Police arrested a woman Thursday and charged her with criminal negligent homicide in connection to the death of a 5-year-old boy who was found unresponsive in a hot car and died at a La Joya ISD campus last month.
Diana Treviño-Montelongo, who La Joya ISD Police Chief Raul Gonzalez said is 37, was booked in the Hidalgo County Jail Thursday on a $50,000 bond and released the same day.
Gonzalez declined to release any more information about the arrest.
Treviño-Montelongo is a relative of the boy who died and she teaches at Dr. Americo Paredes Elementary in Mission, where the child was found after a 911 call.

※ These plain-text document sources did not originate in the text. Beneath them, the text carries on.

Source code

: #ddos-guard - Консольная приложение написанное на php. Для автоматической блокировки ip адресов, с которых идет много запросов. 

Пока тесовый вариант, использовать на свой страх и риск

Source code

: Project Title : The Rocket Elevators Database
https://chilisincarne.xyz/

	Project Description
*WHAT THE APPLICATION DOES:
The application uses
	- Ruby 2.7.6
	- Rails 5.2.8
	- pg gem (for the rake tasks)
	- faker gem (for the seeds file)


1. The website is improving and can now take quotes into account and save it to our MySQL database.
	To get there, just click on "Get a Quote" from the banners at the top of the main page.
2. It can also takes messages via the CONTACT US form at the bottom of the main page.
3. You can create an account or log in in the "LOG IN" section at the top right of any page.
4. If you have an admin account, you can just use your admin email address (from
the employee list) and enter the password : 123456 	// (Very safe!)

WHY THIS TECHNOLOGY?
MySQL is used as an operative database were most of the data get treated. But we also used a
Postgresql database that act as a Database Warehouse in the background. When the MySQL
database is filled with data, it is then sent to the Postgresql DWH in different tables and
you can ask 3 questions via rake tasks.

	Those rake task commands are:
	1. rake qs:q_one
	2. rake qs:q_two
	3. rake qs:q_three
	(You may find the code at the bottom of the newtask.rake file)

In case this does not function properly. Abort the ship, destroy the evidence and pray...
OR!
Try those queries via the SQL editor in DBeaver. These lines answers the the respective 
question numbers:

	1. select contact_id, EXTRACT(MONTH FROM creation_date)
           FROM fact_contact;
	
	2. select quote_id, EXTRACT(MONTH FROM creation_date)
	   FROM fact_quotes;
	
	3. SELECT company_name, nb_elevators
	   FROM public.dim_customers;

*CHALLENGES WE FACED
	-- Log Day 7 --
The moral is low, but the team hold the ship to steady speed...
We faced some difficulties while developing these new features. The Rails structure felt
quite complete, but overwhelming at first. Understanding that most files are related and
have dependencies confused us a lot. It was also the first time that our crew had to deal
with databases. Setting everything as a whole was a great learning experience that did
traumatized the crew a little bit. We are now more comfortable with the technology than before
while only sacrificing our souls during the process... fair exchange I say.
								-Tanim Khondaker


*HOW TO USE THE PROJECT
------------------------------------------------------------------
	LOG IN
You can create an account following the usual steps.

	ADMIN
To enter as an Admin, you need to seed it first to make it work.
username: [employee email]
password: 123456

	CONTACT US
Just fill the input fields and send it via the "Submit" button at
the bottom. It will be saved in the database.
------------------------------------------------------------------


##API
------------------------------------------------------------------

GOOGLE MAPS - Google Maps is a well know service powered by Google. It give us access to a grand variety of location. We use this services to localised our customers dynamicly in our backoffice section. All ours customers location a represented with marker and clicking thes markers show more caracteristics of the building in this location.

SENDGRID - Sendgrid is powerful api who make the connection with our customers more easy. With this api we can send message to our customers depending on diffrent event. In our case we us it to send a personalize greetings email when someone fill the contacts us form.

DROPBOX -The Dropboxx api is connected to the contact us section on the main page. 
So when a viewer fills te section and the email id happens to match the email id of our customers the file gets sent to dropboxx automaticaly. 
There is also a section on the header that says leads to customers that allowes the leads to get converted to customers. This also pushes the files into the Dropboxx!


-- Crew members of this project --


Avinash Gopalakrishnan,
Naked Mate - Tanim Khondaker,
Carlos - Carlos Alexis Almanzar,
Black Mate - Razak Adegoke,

A La Joya ISD spokesperson said Thursday that Treviño-Montelongo is on paid administrative leave, and that the district placed her on leave the day after the boy died.
A Mission resident, Treviño-Montelongo was named the campus teacher of the year at Paredes last semester.
In a video recognizing that achievement posted in April, Treviño-Montelongo said she was in her eighth year at the school.
“My passion for education? Well I originally wanted to be a social worker, cause I always wanted to help kids and be able to be there for them,” she says in the video. “But then I was thinking about it, and I was like, that’s gonna be kinda tough. I think being in a classroom, I can be there for them in a better way.”
About a week after the death, Justice of the Peace Juan “J.J.” Peña confirmed to The Monitor that an autopsy report indicated the boy died of heat asphyxiation after being left in a hot vehicle.
The National Weather Service recorded temperatures in the area at a high of 101 degrees the day police found the child’s body.
Speaking in generic terms, Hidalgo County Health Authority Ivan Melendez told The Monitor earlier this month that a child left in a hot car in the Rio Grande Valley would likely be unconscious within an hour and dead within two.